Neural networks brought about something extraordinary: demand for floating point numbers with less precision. These networks have an enormous number of parameters, and its more important to fit more parameters into memory than it is to have higher precision parameters. Instead of double precision (64 bits) developers wanted half precision (16 bits), or even less, such as FP8 (8 bits) or FP4 (4 bits).

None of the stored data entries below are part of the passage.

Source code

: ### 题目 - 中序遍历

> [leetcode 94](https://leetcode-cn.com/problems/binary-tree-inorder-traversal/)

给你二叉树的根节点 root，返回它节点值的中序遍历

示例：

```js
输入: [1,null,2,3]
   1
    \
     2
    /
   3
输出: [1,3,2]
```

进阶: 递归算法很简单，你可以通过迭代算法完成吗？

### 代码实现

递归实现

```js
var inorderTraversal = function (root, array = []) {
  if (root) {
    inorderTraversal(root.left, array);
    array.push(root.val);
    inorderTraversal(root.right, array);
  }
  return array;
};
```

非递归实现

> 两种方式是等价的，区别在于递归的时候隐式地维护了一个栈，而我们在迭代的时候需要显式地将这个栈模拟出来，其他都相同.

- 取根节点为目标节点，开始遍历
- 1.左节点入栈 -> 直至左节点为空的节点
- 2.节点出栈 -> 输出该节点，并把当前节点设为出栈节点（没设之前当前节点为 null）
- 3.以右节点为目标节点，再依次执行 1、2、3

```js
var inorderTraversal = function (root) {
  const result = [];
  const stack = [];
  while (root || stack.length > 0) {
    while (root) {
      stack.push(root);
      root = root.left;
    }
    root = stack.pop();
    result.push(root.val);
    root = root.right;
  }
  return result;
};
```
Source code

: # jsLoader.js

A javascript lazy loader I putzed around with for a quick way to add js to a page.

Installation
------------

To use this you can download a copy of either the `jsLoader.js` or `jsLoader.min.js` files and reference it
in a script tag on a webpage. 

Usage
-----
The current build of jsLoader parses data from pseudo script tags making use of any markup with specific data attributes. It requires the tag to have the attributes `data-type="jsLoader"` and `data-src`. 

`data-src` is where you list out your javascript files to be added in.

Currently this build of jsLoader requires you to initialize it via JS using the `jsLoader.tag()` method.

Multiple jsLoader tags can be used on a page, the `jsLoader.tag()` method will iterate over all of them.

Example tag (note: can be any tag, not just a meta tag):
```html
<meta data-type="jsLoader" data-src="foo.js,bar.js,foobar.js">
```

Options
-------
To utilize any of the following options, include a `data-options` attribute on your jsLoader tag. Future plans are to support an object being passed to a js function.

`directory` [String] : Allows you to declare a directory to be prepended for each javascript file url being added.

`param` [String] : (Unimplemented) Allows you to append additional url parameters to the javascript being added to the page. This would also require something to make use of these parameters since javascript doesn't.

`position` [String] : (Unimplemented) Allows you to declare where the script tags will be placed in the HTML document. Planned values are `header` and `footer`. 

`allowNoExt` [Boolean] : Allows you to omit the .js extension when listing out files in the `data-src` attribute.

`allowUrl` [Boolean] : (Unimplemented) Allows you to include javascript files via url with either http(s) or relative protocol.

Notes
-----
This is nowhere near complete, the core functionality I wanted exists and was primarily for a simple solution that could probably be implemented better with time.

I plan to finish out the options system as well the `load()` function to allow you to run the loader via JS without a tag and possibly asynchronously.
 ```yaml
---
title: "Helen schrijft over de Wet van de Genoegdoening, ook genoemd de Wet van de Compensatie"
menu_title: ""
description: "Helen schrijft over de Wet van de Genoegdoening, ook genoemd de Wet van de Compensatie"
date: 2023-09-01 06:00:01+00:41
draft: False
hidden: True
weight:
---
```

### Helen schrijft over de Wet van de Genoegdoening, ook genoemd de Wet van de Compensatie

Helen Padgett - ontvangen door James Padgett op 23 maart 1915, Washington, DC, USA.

This post will look at 4-bit floating point numbers.

Why even bother with floating point numbers when you don’t need much precision? Why not use integers? For example, with four bits you could represent the integers 0, 1, 2, …, 15. You could introduce a bias, subtracting say 7 from each value, so your four bits represent −7 through 8. Turns out it’s useful to have a more dynamic range.

FP4

Signed 4-bit floating point numbers in FP4 format use the first bit to represent the sign. The question is what to do with the remaining three bits. The notation ExMm denotes a format with x exponent bits and m mantissa bits. In the context of signed 4-bit numbers,

x + y = 3

but in other contexts the sum could be larger. For example, for an 8-bit signed float, x + y = 7.

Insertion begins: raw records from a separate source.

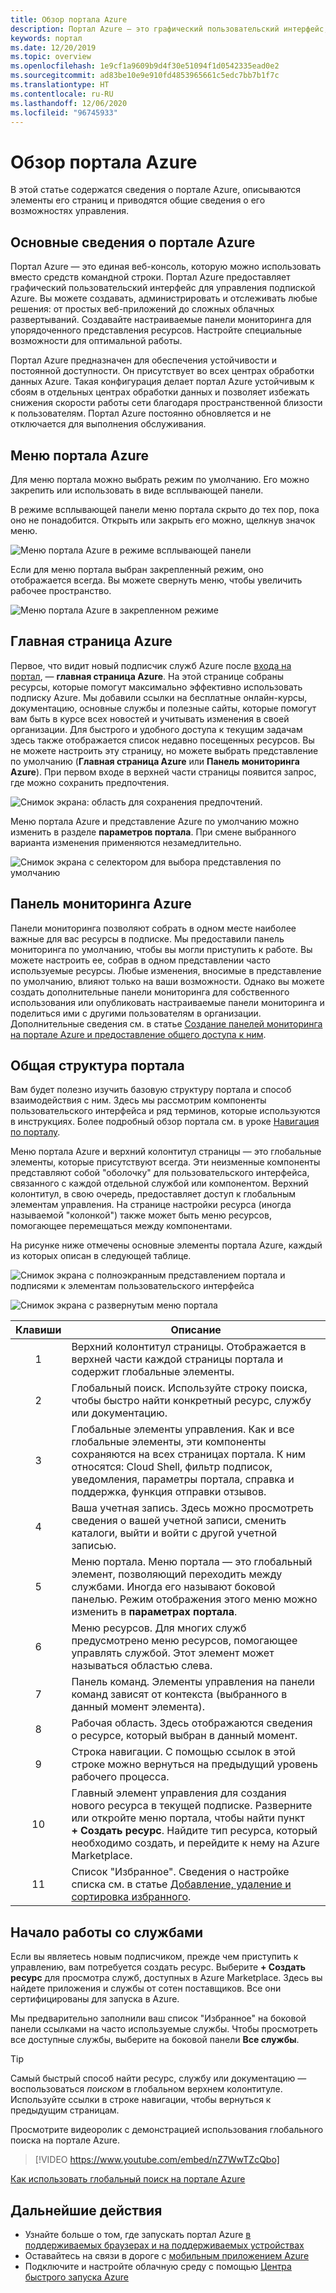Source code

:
 ```yaml
---
title: Обзор портала Azure
description: Портал Azure — это графический пользовательский интерфейс, который можно использовать для управления службами Azure. Узнайте о навигации и поиске ресурсов на портале Azure.
keywords: портал
ms.date: 12/20/2019
ms.topic: overview
ms.openlocfilehash: 1e9cf1a9609b9d4f30e51094f1d0542335ead0e2
ms.sourcegitcommit: ad83be10e9e910fd4853965661c5edc7bb7b1f7c
ms.translationtype: HT
ms.contentlocale: ru-RU
ms.lasthandoff: 12/06/2020
ms.locfileid: "96745933"
---
```

# <a name="azure-portal-overview"></a>Обзор портала Azure

В этой статье содержатся сведения о портале Azure, описываются элементы его страниц и приводятся общие сведения о его возможностях управления.

## <a name="what-is-the-azure-portal"></a>Основные сведения о портале Azure

Портал Azure — это единая веб-консоль, которую можно использовать вместо средств командной строки. Портал Azure предоставляет графический пользовательский интерфейс для управления подпиской Azure. Вы можете создавать, администрировать и отслеживать любые решения: от простых веб-приложений до сложных облачных развертываний. Создавайте настраиваемые панели мониторинга для упорядоченного представления ресурсов. Настройте специальные возможности для оптимальной работы.

Портал Azure предназначен для обеспечения устойчивости и постоянной доступности. Он присутствует во всех центрах обработки данных Azure. Такая конфигурация делает портал Azure устойчивым к сбоям в отдельных центрах обработки данных и позволяет избежать снижения скорости работы сети благодаря пространственной близости к пользователям. Портал Azure постоянно обновляется и не отключается для выполнения обслуживания.

## <a name="azure-portal-menu"></a>Меню портала Azure

Для меню портала можно выбрать режим по умолчанию. Его можно закрепить или использовать в виде всплывающей панели.

В режиме всплывающей панели меню портала скрыто до тех пор, пока оно не понадобится. Открыть или закрыть его можно, щелкнув значок меню.

![Меню портала Azure в режиме всплывающей панели](./media/azure-portal-overview/azure-portal-overview-portal-menu-flyout.png)

Если для меню портала выбран закрепленный режим, оно отображается всегда. Вы можете свернуть меню, чтобы увеличить рабочее пространство.

![Меню портала Azure в закрепленном режиме](./media/azure-portal-overview/azure-portal-overview-portal-menu-expandcollapse.png)

## <a name="azure-home"></a>Главная страница Azure

Первое, что видит новый подписчик служб Azure после [входа на портал](https://portal.azure.com), — **главная страница Azure**. На этой странице собраны ресурсы, которые помогут максимально эффективно использовать подписку Azure. Мы добавили ссылки на бесплатные онлайн-курсы, документацию, основные службы и полезные сайты, которые помогут вам быть в курсе всех новостей и учитывать изменения в своей организации. Для быстрого и удобного доступа к текущим задачам здесь также отображается список недавно посещенных ресурсов. Вы не можете настроить эту страницу, но можете выбрать представление по умолчанию (**Главная страница Azure** или **Панель мониторинга Azure**). При первом входе в верхней части страницы появится запрос, где можно сохранить предпочтения.

![Снимок экрана: область для сохранения предпочтений.](./media/azure-portal-overview/azure-portal-default-view.png)

Меню портала Azure и представление Azure по умолчанию можно изменить в разделе **параметров портала**. При смене выбранного варианта изменения применяются незамедлительно.

![Снимок экрана с селектором для выбора представления по умолчанию](./media/azure-portal-overview/azure-portal-overview-portal-settings-menu-home.png)

## <a name="azure-dashboard"></a>Панель мониторинга Azure

Панели мониторинга позволяют собрать в одном месте наиболее важные для вас ресурсы в подписке. Мы предоставили панель мониторинга по умолчанию, чтобы вы могли приступить к работе. Вы можете настроить ее, собрав в одном представлении часто используемые ресурсы. Любые изменения, вносимые в представление по умолчанию, влияют только на ваши возможности. Однако вы можете создать дополнительные панели мониторинга для собственного использования или опубликовать настраиваемые панели мониторинга и поделиться ими с другими пользователям в организации. Дополнительные сведения см. в статье [Создание панелей мониторинга на портале Azure и предоставление общего доступа к ним](../azure-portal/azure-portal-dashboards.md).

## <a name="getting-around-the-portal"></a>Общая структура портала

Вам будет полезно изучить базовую структуру портала и способ взаимодействия с ним. Здесь мы рассмотрим компоненты пользовательского интерфейса и ряд терминов, которые используются в инструкциях. Более подробный обзор портала см. в уроке [Навигация по порталу](/learn/modules/tour-azure-portal/3-navigate-the-portal).

Меню портала Azure и верхний колонтитул страницы — это глобальные элементы, которые присутствуют всегда. Эти неизменные компоненты представляют собой "оболочку" для пользовательского интерфейса, связанного с каждой отдельной службой или компонентом. Верхний колонтитул, в свою очередь, предоставляет доступ к глобальным элементам управления. На странице настройки ресурса (иногда называемой "колонкой") также может быть меню ресурсов, помогающее перемещаться между компонентами.

На рисунке ниже отмечены основные элементы портала Azure, каждый из которых описан в следующей таблице.

![Снимок экрана с полноэкранным представлением портала и подписями к элементам пользовательского интерфейса](./media/azure-portal-overview/azure-portal-overview-portal-callouts.png)

![Снимок экрана с развернутым меню портала](./media/azure-portal-overview/azure-portal-overview-portal-menu-callouts.png)

|Клавиши|Описание
|:---:|---|
|1|Верхний колонтитул страницы. Отображается в верхней части каждой страницы портала и содержит глобальные элементы.|
|2| Глобальный поиск. Используйте строку поиска, чтобы быстро найти конкретный ресурс, службу или документацию.|
|3|Глобальные элементы управления. Как и все глобальные элементы, эти компоненты сохраняются на всех страницах портала. К ним относятся: Cloud Shell, фильтр подписок, уведомления, параметры портала, справка и поддержка, функция отправки отзывов.|
|4|Ваша учетная запись. Здесь можно просмотреть сведения о вашей учетной записи, сменить каталоги, выйти и войти с другой учетной записью.|
|5|Меню портала. Меню портала — это глобальный элемент, позволяющий переходить между службами. Иногда его называют боковой панелью. Режим отображения этого меню можно изменить в **параметрах портала**.|
|6|Меню ресурсов. Для многих служб предусмотрено меню ресурсов, помогающее управлять службой. Этот элемент может называться областью слева.|
|7|Панель команд. Элементы управления на панели команд зависят от контекста (выбранного в данный момент элемента).|
|8|Рабочая область.  Здесь отображаются сведения о ресурсе, который выбран в данный момент.|
|9|Строка навигации. С помощью ссылок в этой строке можно вернуться на предыдущий уровень рабочего процесса.|
|10|Главный элемент управления для создания нового ресурса в текущей подписке. Разверните или откройте меню портала, чтобы найти пункт **+ Создать ресурс**. Найдите тип ресурса, который необходимо создать, и перейдите к нему на Azure Marketplace.|
|11|Список "Избранное". Сведения о настройке списка см. в статье [Добавление, удаление и сортировка избранного](../azure-portal/azure-portal-add-remove-sort-favorites.md).|

## <a name="get-started-with-services"></a>Начало работы со службами

Если вы являетесь новым подписчиком, прежде чем приступить к управлению, вам потребуется создать ресурс. Выберите **+ Создать ресурс** для просмотра служб, доступных в Azure Marketplace. Здесь вы найдете приложения и службы от сотен поставщиков. Все они сертифицированы для запуска в Azure.

Мы предварительно заполнили ваш список "Избранное" на боковой панели ссылками на часто используемые службы.  Чтобы просмотреть все доступные службы, выберите на боковой панели **Все службы**.

> [!TIP]
> Самый быстрый способ найти ресурс, службу или документацию — воспользоваться *поиском* в глобальном верхнем колонтитуле. Используйте ссылки в строке навигации, чтобы вернуться к предыдущим страницам.
>
Просмотрите видеоролик с демонстрацией использования глобального поиска на портале Azure.


> [!VIDEO https://www.youtube.com/embed/nZ7WwTZcQbo]

[Как использовать глобальный поиск на портале Azure](https://www.youtube.com/watch?v=nZ7WwTZcQbo)

## <a name="next-steps"></a>Дальнейшие действия

* Узнайте больше о том, где запускать портал Azure [в поддерживаемых браузерах и на поддерживаемых устройствах](../azure-portal/azure-portal-supported-browsers-devices.md)
* Оставайтесь на связи в дороге с [мобильным приложением Azure](https://azure.microsoft.com/features/azure-portal/mobile-app/)
* Подключите и настройте облачную среду с помощью [Центра быстрого запуска Azure](../azure-portal/azure-portal-quickstart-center.md)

For 4-bit signed floats we have four possibilities: E3M0, E2M1, E1M2, and E0M3. All are used somewhere, but E2M1 is the most common and is supported in Nvidia hardware.

A number with sign bit s, exponent e, and mantissa m has the value

(−1)^s 2^e−b (1 + m/2)

where b is the bias. The purpose of the bias is to allow positive and negative exponents without using signed numbers for e. So, for example, if b = 1 and e = 1, 2, or 3 then the exponent part 2^e−b can represent 1, 2, or 4.

The bias impacts the range of possible numbers but not their relative spacing. For any value of bias b, the E3M0 format is all exponent, no mantissa, and so its possible values are uniformly distributed on a log scale. The E0M3 format is all mantissa, so its values are uniformly distributed on a linear scale. The E1M2 and E2M1 formats are unevenly spaced on both log and linear scales.

There is an exception to the expression above for converting (s, e, m) into a real number when e = 0. In that case, m = 0 represents 0 and m = 1 represents ½.

Table of values

Since there are only 16 possible FP4 numbers, it’s possible to list them all. Here is a table for the E2M1 format.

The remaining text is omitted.